Abstract

Randomized controlled trials on diet and shortening of leukocyte telomere length (LTL) mostly focus on marine-derived n-3 polyunsaturated fatty acids (PUFA).  Walnuts are a sustainable source of n-3 PUFA.  We investigated whether inclusion of walnuts (15% of energy) in the diet for 2 years would maintain LTL in cognitively healthy elders (63–79 years old) compared to a control group (habitual diet, abstaining from walnuts). This opportunistic sub-study was conducted within the Walnuts and Healthy Aging study, a dual-centre (Barcelona, Spain and Loma Linda University, California) parallel trial.
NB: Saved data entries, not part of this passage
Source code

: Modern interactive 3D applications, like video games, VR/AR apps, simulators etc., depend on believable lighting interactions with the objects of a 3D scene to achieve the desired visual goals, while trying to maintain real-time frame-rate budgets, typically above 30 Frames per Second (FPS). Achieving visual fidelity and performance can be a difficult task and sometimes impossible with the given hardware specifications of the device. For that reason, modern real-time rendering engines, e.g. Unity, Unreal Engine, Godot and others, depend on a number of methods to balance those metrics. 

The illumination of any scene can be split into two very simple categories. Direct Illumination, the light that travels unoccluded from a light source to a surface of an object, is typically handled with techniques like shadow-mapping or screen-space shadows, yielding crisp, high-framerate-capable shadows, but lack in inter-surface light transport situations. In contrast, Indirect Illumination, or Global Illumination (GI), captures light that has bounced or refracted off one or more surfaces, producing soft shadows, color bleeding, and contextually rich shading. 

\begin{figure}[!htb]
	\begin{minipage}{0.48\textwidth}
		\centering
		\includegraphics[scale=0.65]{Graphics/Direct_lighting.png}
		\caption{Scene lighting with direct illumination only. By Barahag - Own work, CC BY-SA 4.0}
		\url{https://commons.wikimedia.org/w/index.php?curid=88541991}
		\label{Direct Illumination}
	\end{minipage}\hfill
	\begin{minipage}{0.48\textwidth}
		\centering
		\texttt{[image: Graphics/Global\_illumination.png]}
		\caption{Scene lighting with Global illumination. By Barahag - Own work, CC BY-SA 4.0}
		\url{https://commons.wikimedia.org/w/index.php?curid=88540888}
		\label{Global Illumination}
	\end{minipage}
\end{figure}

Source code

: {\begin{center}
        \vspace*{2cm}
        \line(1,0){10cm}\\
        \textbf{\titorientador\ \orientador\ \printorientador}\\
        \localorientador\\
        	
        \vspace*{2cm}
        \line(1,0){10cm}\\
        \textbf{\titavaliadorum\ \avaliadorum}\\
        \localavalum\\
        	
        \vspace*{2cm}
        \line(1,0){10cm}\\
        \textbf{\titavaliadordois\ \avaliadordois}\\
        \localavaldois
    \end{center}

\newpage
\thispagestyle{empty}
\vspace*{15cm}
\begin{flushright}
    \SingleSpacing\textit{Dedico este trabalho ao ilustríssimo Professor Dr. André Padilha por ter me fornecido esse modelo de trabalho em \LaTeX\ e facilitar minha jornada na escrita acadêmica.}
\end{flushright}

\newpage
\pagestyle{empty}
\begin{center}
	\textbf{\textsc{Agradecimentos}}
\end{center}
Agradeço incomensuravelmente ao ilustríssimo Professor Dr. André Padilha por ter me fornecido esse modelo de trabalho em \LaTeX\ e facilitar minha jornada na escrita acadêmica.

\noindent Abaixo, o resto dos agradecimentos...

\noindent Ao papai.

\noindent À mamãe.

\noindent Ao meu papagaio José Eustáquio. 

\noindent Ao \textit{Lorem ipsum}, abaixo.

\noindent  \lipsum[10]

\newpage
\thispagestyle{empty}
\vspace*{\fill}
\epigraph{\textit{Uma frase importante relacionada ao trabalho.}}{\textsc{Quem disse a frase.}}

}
A sub-set of the Barcelona site participants were randomly assigned to the walnut (n = 80) or control group (n = 69). We assessed LTL at baseline and at 2 years and we conducted repeated-measures ANCOVA with 2 factors: time (baseline, 2 years) and group (control, walnut) and their interaction. Adjusted means (95% confidence interval) of LTL (in kb) in controls were 7.360 (7.084,7.636) at baseline and 7.061 (6.835,7.288) after 2 years; corresponding values in the walnut group were 7.064 (6.807,7.320) and 7.074 (6.864,7.284). The time x intervention interaction was nearly significant (p = 0.079), suggestive of a trend of walnut consumption in preserving LTL. This exploratory research finding should be confirmed in trials with adequate statistical power.